3. Unlock AI/ML and gen AI capabilities
Normalizing log data into simpler and smaller tables greatly accelerates time to value. For example, analyzing the summarized and normalized BigQuery table for user actions, that is 4_01_summary_daily
table depicted below, is significantly simpler and delivers more insights than trying to analyze the _AllLogs
BigQuery view in its original raw format. The latter has a complex (and sometimes obscure) schema including several nested records and JSON fields, which limits the ability to parse the logs and identify patterns.
The normalized logs allows you to scale ML opportunities both computationally (because the dataset is smaller and simpler), as well as for ML researchers, who don’t need to be familiar with Cloud Logging log schema or LogEntry definition to analyze summary tables such as daily user actions.
This also enables gen AI opportunities such as using LLM models to generate SQL queries from natural language based on a given database schema.

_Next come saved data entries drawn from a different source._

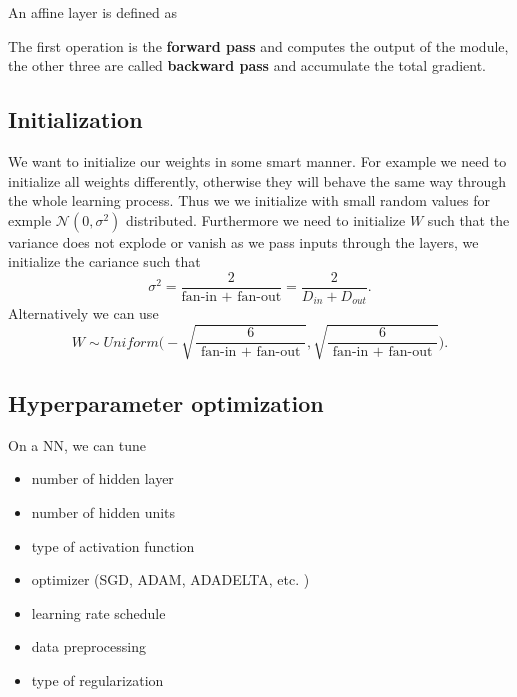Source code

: \documentclass[12 pt]{article}        	%
\begin{document}
\begin{algo}
    An affine layer is defined as 
    \begin{algorithmic}
                            
    \end{algorithmic}
    The first operation is the \textbf{forward pass} and computes the output of the module, the other three are called \textbf{backward pass} and accumulate the total gradient.
\end{algo}

\subsection{Initialization}

We want to initialize our weights in some smart manner.
For example we need to initialize all weights differently, otherwise they will behave the same way through the whole learning process.
Thus we we initialize with small random values for exmple $ \mathcal{ N } ( 0 , \sigma^2 ) $ distributed.
Furthermore we need to initialize $ W $ such that the variance does not explode or vanish as we pass inputs through the layers, we initialize the cariance such that 
\[
    \sigma^2 
    =
    \frac{ 2 }{ \text{fan-in + fan-out} } 
    = 
    \frac{ 2 }{ D_{ in } + D_{ out } }.
\]
Alternatively we can use 
\[
    W \sim Uniform \bigg( - \sqrt{ \frac{ 6 }{ \text{ fan-in + fan-out } } } , \sqrt{ \frac{ 6 }{ \text{ fan-in + fan-out } } } \bigg).
\]

\subsection{Hyperparameter optimization}

On a NN, we can tune
\begin{itemize}
    \item 
    number of hidden layer

    \item 
    number of hidden units

    \item 
    type of activation function

    \item 
    optimizer (SGD, ADAM, ADADELTA, etc. )

    \item 
    learning rate schedule

    \item 
    data preprocessing

    \item 
    type of regularization
\end{itemize}
\end{document}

There’s a lot of ongoing research about using LLM models for text-to-SQL applications. Early research has shown promising results where simpler schema and distinct domain-specific datasets yielded reasonably accurate SQL queries.
How to get started
Before leveraging BigQuery Dataform for CSA, aggregate your logs in a central log bucket and create a linked BigQuery dataset provided by Log Analytics. If you haven’t done so, follow the steps to route your logs to a log bucket (select the Log Analytics tab) as part of the security log analytics solution guide.

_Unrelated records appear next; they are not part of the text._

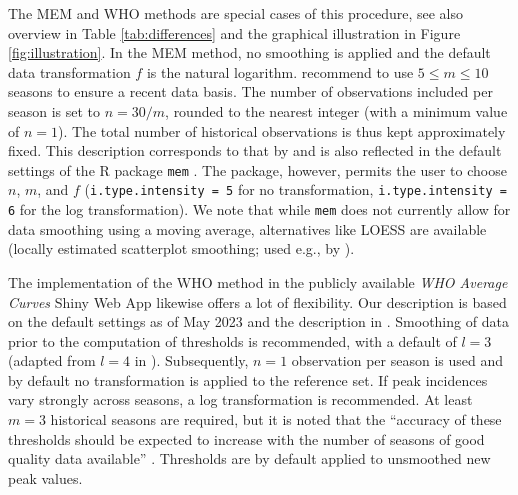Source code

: \documentclass[12pt]{article}
\begin{document}
\noindent The MEM and WHO methods are special cases of this procedure, see also overview in Table \ref{tab:differences} and the graphical illustration in Figure \ref{fig:illustration}. In the MEM method, no smoothing is applied and the default data transformation $f$ is the natural logarithm.  \cite{Vega2015} recommend to use $5 \leq m \leq 10$ seasons to ensure a recent data basis. The number of observations included per season is set to $n = 30/m$, rounded to the nearest integer (with a minimum value of $n = 1$). The total number of historical observations is thus kept approximately fixed. This description corresponds to that by \cite{Vega2015} and is also reflected in the default settings of the R package \texttt{mem} \citep{Lozano2020}. The package, however, permits the user to choose $n$, $m$, and $f$ (\texttt{i.type.intensity	= 5} for no transformation, \texttt{i.type.intensity = 6} for the log transformation). We note that while \texttt{mem} does not currently allow for data smoothing using a moving average, alternatives like LOESS are available (locally estimated scatterplot smoothing; used e.g., by \citealt{Wang2023}). %

The implementation of the WHO method in the publicly available \textit{WHO Average Curves} Shiny Web App \citep{WHO2023} likewise offers a lot of flexibility. Our description is based on the default settings as of May 2023 and the description in \cite{WHO2014}. Smoothing of data prior to the computation of thresholds is recommended, with a default of $l = 3$ (adapted from $l = 4$ in \citealt[p68]{WHO2014}). Subsequently, $n = 1$ observation per season is used and by default no transformation is applied to the reference set. If peak incidences vary strongly across seasons, a log transformation is recommended. At least $m = 3$ historical seasons are required, but it is noted that the ``accuracy of these thresholds should be expected to increase with the number of seasons of good quality data available'' \cite[p22]{WHO2023}. Thresholds are by default applied to unsmoothed new peak values.
\end{document}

See Getting started in the CSA Dataform README to start building your CSA tables and views off of the source logs view, i.e., the BigQuery view _AllLogs from Log Analytics. You can run Dataform through Google Cloud console (more common) or via the Dataform CLI.
You may want to use the Dataform CLI for a quick one-time or ad hoc Dataform execution to process historical logs, where you specify a desired lookback time window (default is 90 days).
However, in most cases, you need to set up a Dataform repository via the Cloud console, as well as Dataform workflows for scheduled Dataform executions to process historical and streaming logs. Dataform workflows will continuously and incrementally update your target dataset with new data on a regular schedule, say hourly or daily. This enables you to continuously and cost-efficiently report on fresh data. The Cloud console Dataform page also allows you to manage your Dataform resources, edit your Dataform code inline, and visualize your dataset dependency tree (like the one shown above), all with access control via fine-grained Dataform IAM roles
Leverage partner delivery services
Get on the fast path to building your own security data lake and monitoring on BigQuery by using Dataform for CSA and leveraging specialized Google Cloud partners.
Onix, a Premier Google Cloud partner and a leading provider of data management and security solutions, is available to help customers leverage this new Dataform for CSA functionality including:
Implementing security foundations to deploy this CSA solution
Setting up your Google Cloud logs for security visibility and coverage
Deploying CSA with Dataform following Infrastructure as Code and data warehousing best practices.
Managing and scaling your reporting and alerting layer as part of your security foundation.
In summary, BigQuery natively stores your Google Cloud logs via Log Analytics, as well as your high-fidelity Security Command Center alerts. No matter the size of your organization, you can deploy CSA with Dataform today to report and alert on your Google Cloud security data. By leveraging specialized partners like Onix to help you design, build and implement your security analytics with CSA, your security data lake can be built to meet your specific security and compliance requirements today.